A radiopharmaceutical drug from Novartis kept a rare type of neuroendocrine cancer at bay for longer than did standard therapy, according to detailed clinical trial results unveiled by the Swiss drugmaker on Friday. 

Adding the drug, sold by Novartis as Lutathera, to a high-dose hormonal therapy called octreotide cut the risk of disease progression or death by 72% over octreotide alone, the company said. The data are from a Phase 3 trial of people who had not previously received treatment for their gastroenteropancreatic neuroendocrine tumors, which are referred to as GEP-NETs for short. 

Novartis previously said the trial had succeeded in September, but did not disclose detailed data on the drug’s benefit. The full findings were presented at the American Society of Clinical Oncology’s Gastrointestinal Cancers Symposium. 

“These findings should instill confidence among physicians in using Lutathera as a first-line treatment for patients with this life-threatening type of cancer,” said Simron Singh, an associate professor of medicine at the University of Toronto, in a statement provided by Novartis. 

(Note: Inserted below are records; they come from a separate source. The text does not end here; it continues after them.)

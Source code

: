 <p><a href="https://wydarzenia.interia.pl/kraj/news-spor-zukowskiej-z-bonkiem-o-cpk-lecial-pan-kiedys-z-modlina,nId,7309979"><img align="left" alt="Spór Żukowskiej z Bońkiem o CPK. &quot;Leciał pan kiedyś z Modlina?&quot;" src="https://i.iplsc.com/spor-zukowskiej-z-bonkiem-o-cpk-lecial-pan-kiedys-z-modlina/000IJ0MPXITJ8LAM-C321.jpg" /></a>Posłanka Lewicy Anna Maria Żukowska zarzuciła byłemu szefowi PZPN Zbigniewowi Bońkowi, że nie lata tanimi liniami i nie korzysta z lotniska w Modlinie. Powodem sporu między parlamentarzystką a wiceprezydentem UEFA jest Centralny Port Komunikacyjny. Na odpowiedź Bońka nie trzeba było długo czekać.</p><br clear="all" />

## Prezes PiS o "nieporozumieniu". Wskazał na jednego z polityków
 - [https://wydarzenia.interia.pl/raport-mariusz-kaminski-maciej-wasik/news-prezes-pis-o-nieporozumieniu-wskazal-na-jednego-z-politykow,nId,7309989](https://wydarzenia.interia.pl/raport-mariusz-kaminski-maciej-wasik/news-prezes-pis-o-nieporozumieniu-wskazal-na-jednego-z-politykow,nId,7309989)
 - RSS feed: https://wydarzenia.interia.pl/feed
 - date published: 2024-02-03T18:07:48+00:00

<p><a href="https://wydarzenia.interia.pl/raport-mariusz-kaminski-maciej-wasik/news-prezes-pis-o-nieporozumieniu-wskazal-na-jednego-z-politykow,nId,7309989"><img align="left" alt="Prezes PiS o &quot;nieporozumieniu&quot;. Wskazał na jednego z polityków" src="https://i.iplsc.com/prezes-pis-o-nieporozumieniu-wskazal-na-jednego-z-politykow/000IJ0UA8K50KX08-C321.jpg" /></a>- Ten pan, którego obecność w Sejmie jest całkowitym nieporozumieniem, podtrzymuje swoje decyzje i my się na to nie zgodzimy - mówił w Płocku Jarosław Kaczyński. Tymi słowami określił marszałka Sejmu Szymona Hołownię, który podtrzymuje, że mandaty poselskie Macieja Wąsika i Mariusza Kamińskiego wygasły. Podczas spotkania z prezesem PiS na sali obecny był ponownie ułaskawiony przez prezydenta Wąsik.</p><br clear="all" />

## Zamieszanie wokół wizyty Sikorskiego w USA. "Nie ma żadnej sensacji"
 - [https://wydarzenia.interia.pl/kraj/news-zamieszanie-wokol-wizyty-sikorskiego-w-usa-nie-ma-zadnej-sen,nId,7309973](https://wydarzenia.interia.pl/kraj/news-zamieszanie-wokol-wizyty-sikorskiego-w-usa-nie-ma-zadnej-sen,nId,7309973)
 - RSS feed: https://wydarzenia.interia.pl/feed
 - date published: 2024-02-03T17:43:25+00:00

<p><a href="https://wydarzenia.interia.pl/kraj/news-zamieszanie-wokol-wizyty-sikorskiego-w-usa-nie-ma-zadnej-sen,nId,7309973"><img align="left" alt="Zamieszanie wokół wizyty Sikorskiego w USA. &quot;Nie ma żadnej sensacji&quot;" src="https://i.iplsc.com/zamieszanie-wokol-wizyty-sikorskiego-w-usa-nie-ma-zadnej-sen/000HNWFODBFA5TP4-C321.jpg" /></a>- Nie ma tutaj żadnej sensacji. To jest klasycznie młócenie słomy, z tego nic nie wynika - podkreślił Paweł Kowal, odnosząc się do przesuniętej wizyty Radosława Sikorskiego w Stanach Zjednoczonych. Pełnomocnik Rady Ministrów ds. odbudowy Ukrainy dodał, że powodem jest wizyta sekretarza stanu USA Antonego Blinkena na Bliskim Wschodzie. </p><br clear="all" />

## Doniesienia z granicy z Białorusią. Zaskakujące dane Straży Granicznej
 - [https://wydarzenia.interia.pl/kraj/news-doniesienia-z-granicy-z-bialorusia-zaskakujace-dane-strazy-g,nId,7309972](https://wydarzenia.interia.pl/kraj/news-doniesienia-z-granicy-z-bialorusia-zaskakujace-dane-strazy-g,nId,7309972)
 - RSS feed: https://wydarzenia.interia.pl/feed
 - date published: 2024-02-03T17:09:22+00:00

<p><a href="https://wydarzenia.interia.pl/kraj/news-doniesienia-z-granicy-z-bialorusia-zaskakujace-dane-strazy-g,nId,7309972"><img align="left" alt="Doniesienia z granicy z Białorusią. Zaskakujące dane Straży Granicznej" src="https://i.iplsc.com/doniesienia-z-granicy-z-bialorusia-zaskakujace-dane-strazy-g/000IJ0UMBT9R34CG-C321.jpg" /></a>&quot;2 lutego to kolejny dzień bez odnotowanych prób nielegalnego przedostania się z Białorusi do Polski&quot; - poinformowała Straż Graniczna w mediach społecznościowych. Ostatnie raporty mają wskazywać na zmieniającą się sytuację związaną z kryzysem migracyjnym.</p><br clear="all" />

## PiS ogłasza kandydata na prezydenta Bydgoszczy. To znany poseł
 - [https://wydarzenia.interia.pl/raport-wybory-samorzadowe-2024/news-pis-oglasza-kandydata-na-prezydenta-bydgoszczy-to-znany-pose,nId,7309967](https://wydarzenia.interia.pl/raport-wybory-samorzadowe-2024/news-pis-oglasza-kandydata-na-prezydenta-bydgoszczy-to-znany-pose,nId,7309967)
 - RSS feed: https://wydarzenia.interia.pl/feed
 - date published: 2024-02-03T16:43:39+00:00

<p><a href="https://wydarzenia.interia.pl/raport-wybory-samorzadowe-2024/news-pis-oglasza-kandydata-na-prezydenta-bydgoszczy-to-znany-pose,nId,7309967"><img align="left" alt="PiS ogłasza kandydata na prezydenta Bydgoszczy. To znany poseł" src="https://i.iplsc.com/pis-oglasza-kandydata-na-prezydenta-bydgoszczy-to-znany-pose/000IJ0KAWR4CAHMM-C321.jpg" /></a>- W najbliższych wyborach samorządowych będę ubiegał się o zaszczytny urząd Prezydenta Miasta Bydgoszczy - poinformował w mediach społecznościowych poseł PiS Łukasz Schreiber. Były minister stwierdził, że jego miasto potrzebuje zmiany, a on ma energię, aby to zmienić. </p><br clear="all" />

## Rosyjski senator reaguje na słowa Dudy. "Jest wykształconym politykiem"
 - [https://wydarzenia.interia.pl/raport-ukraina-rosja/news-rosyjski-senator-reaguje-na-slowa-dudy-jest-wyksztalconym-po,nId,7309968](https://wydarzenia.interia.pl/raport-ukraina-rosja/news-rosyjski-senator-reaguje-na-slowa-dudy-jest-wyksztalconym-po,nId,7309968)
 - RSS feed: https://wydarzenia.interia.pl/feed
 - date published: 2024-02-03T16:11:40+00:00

The results showed trial participants who received Lutathera plus octreotide went a median of nearly two years before either cancer progression or death, compared to just eight months for those given only octreotide. The study is continuing to assess how long patients in each group lived following treatment. 

About nine in 10 participants in the Lutathera group received all four planned cycles of treatment. The most common side effects were nausea, diarrhea and abdominal pain. About five percent of Lutathera-treated patients had notable decreases in white blood cell counts.

Lutathera is what’s known as a radiopharmaceutical. The radioisotope lutetium Lu-177 dotatate is paired with a targeting ligand that seeks out a protein called SSTR that’s found on GEP-NET tumors. It’s one of two radiopharmaceutical drugs Novartis sells and its success has helped catalyze a rush of investment into the field.